(Data entries)
********************

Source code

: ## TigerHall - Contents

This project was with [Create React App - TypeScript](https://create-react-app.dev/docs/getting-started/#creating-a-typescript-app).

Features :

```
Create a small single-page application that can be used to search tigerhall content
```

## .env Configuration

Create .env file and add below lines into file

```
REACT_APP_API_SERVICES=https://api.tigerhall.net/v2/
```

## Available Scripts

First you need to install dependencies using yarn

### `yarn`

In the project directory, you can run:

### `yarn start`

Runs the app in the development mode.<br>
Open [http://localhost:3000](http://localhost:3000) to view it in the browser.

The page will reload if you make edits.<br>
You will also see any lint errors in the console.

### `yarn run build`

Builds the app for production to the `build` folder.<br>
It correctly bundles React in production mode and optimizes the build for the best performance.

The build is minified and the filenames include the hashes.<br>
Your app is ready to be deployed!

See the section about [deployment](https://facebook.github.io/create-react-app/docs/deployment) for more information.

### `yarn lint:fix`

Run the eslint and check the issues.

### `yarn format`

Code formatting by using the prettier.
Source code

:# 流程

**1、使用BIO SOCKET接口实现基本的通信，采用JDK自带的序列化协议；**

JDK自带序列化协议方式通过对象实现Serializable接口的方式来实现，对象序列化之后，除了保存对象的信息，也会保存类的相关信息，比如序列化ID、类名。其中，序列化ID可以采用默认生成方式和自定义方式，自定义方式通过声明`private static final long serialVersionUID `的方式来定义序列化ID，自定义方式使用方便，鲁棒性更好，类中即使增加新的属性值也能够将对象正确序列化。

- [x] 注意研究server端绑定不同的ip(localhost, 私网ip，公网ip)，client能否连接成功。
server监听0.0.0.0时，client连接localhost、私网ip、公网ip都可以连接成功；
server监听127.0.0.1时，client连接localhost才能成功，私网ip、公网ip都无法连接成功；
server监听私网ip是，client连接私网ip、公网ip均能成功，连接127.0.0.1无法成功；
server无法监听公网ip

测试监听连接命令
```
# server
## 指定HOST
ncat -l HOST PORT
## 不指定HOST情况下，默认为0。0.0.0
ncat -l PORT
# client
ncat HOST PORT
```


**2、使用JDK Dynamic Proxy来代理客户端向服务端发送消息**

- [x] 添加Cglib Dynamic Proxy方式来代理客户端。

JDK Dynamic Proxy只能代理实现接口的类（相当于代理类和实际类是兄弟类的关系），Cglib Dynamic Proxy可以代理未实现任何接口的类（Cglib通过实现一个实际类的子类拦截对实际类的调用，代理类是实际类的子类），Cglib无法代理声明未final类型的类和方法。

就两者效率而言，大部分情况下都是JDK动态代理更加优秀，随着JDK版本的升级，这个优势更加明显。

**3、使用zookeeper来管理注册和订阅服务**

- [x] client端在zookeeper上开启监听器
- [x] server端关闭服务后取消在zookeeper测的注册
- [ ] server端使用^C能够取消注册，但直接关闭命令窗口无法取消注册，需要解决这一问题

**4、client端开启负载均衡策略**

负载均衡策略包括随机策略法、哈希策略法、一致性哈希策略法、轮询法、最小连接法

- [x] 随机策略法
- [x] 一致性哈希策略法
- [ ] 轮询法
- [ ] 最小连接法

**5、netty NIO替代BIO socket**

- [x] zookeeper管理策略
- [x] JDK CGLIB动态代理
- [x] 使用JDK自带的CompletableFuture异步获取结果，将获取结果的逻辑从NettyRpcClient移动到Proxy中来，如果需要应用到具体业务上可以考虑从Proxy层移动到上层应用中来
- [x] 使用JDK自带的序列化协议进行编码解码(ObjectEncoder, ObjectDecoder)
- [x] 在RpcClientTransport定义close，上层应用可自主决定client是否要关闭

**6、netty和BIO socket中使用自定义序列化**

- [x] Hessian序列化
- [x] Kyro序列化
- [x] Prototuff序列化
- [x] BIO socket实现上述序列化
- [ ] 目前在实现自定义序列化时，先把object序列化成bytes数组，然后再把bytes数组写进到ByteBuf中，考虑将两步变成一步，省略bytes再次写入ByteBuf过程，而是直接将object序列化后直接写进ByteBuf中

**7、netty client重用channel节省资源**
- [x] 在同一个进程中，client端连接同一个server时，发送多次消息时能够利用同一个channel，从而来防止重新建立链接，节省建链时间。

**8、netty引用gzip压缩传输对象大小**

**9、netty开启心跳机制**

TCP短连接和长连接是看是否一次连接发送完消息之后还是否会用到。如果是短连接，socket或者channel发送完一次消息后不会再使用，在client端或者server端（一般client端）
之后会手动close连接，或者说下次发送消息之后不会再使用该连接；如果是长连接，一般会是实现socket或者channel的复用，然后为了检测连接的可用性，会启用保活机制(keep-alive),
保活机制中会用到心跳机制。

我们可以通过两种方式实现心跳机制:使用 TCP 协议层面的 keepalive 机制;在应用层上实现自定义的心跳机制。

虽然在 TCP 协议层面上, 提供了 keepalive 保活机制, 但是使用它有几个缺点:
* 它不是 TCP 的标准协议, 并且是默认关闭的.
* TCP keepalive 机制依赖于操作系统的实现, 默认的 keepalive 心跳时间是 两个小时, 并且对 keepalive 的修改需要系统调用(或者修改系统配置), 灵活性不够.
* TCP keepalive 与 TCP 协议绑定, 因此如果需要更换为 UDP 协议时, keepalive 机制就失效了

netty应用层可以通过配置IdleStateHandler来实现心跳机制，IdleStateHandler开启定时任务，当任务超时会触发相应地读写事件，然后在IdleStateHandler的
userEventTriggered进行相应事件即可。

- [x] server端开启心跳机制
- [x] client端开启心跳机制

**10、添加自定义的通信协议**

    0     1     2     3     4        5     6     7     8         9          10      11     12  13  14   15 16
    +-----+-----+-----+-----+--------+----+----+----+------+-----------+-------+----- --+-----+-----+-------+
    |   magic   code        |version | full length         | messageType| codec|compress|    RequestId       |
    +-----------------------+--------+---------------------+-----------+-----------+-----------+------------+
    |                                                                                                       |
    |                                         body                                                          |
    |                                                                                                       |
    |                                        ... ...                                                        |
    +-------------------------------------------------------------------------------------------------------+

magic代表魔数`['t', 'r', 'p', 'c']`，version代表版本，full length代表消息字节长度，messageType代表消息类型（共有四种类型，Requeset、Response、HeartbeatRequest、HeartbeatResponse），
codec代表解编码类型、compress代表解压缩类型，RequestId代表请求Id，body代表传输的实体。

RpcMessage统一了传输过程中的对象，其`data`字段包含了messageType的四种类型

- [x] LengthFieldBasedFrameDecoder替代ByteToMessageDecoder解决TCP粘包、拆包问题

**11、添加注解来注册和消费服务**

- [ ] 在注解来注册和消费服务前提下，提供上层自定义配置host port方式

********************

Task statement —
Search the data for "mode". Copy every matching line.

Solution —
Runs the app in the development mode.<br>
It correctly bundles React in production mode and optimizes the build for the best performance.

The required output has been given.